You may be asking yourself, “What does the pandemic have to do with my home insurance?” A large determining factor in what your home insurance premium will cost  you depends on the replacement cost of your home. If the reconstruction cost of your home increases, so does your insurance premium. One of the consequences that we have seen in many industries, due to covid, is supply chain shortages. This is massively affecting the building industry. Things are taking longer to build and increased demand has stressed the supply chain, causing costs to rise. Add this to the fact that the cost of building materials has skyrocketed. Another piece of the puzzle is the dramatic labor shortages being felt in many industries, including the building and construction industries.
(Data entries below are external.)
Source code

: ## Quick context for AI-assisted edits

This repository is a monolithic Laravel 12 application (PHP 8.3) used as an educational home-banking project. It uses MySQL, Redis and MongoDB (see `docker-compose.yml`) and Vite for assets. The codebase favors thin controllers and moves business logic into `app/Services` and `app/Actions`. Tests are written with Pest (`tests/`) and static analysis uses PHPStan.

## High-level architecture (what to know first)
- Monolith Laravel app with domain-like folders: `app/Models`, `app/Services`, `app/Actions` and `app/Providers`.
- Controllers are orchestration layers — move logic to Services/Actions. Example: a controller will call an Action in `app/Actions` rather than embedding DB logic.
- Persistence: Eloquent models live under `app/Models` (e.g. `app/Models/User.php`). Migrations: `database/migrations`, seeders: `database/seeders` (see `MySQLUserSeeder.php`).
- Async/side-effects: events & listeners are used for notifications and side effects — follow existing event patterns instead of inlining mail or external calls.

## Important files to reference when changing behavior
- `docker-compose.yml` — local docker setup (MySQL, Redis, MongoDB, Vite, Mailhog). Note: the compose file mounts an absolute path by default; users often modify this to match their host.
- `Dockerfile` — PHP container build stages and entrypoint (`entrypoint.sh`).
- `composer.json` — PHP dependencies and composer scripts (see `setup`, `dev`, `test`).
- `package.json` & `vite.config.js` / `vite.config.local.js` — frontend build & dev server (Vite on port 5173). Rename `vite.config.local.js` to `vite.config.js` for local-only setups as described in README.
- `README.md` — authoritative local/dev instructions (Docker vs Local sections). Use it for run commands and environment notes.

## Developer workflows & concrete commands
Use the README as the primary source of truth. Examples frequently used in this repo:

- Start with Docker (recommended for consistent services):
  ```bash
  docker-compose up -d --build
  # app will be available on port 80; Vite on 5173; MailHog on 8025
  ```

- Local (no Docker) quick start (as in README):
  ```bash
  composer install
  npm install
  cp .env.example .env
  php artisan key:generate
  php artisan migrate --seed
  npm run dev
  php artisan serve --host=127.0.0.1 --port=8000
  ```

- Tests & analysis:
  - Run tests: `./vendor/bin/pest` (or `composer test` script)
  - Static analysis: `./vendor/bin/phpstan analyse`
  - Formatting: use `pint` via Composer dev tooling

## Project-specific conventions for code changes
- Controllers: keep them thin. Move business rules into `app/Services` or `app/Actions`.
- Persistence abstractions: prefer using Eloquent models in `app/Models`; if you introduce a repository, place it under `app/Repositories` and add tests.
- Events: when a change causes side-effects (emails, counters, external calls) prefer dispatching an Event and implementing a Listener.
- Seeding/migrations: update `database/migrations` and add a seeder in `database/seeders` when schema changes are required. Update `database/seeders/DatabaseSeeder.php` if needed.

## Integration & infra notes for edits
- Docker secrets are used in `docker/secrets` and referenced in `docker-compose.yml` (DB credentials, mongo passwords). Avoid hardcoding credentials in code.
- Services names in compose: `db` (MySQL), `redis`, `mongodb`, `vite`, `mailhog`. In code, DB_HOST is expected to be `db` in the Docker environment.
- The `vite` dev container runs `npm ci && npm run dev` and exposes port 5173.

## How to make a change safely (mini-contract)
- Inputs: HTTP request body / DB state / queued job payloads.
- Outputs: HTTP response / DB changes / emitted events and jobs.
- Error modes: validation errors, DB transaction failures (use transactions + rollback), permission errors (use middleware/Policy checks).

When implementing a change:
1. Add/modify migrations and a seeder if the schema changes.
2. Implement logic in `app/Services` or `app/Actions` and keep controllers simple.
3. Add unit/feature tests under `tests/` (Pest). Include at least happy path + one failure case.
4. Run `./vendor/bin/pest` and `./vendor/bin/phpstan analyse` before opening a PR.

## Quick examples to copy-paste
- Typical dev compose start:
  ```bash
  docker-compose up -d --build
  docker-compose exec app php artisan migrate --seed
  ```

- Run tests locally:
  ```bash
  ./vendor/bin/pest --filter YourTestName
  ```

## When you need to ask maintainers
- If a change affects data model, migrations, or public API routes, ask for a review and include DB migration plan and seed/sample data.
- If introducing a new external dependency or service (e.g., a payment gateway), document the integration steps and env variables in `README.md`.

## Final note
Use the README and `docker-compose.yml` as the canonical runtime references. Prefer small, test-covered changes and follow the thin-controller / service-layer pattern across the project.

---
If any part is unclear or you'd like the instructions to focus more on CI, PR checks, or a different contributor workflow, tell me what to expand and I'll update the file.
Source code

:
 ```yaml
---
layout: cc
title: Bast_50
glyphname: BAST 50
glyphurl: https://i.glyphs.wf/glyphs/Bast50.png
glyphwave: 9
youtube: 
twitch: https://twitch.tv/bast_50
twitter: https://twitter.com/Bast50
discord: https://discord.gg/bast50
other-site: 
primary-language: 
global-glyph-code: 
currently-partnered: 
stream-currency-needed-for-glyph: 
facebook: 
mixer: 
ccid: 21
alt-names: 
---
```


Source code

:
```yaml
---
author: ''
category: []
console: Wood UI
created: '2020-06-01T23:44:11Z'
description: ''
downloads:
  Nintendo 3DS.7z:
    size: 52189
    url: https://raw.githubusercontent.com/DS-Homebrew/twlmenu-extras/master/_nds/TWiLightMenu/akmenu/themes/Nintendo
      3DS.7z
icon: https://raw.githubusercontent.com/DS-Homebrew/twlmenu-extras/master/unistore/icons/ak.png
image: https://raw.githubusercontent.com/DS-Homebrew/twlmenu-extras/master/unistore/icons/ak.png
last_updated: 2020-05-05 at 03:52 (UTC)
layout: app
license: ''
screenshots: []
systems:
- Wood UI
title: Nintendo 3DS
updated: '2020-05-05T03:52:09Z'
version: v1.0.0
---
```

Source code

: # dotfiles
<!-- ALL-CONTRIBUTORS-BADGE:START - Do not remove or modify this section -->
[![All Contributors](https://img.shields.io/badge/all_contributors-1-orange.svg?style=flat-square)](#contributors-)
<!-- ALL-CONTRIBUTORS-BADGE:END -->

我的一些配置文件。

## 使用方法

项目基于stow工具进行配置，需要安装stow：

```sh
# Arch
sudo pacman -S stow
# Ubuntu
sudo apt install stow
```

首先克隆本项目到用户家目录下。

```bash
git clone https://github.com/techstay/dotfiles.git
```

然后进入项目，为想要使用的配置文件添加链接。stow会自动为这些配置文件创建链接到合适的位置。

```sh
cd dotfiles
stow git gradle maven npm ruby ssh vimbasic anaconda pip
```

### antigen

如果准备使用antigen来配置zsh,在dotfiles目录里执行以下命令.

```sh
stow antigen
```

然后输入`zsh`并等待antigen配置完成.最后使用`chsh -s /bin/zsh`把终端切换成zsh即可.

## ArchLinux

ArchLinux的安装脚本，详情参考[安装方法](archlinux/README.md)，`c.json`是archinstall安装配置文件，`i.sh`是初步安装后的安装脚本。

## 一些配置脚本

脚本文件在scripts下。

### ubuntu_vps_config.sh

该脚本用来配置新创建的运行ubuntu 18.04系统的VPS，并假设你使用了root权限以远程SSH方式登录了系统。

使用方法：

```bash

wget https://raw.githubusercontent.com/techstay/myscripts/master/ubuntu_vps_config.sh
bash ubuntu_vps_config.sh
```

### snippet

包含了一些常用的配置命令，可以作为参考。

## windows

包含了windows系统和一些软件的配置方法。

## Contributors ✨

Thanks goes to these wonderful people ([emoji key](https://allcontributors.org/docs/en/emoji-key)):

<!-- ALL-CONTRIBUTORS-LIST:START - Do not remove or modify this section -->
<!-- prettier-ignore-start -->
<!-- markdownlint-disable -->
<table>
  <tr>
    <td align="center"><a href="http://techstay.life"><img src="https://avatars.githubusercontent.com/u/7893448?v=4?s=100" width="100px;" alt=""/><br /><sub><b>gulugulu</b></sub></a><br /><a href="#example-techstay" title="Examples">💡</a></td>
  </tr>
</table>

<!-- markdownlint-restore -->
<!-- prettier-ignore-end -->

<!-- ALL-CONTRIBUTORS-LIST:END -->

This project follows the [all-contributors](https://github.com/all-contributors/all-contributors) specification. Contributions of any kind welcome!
Exasperating it all is the ever-rising inflation which is set to break records and is being felt all across the country. When supply and labor is down but demand and cost of materials are up, it simply costs much more to build. All of these pandemic-related consequences are causing home insurance premiums around the country to rise dramatically.

Of course these are not the only reasons for increased home insurance premiums. Increased number and intensity of catastrophic storms are also pushing premiums higher as more claims are being made and costs increase for insurance companies. This year, there were 18 weather disasters around the country, each causing $1 billion in losses. Insurance companies are feeling the pinch, with only three of the 52 local insurance agencies in Florida realizing profit in 2021. These losses will be passed down to policyholders.

Which states are seeing the highest premium jumps? The Insurance Information Institute reports that Louisiana, California, and of course Florida all saw premiums jump 20-30%! Some industry insiders see the spiking numbers as temporary, but many warn policyholders to re-evaluate the reconstruction cost of their property to ensure that their current coverage is adequate for today’s market. The Florida Keys real estate market is one that is even more vulnerable than most to the implications causing premium rises. If you own a home in the Keys, check with your home insurance company to make sure that you have enough coverage before you need to make a claim!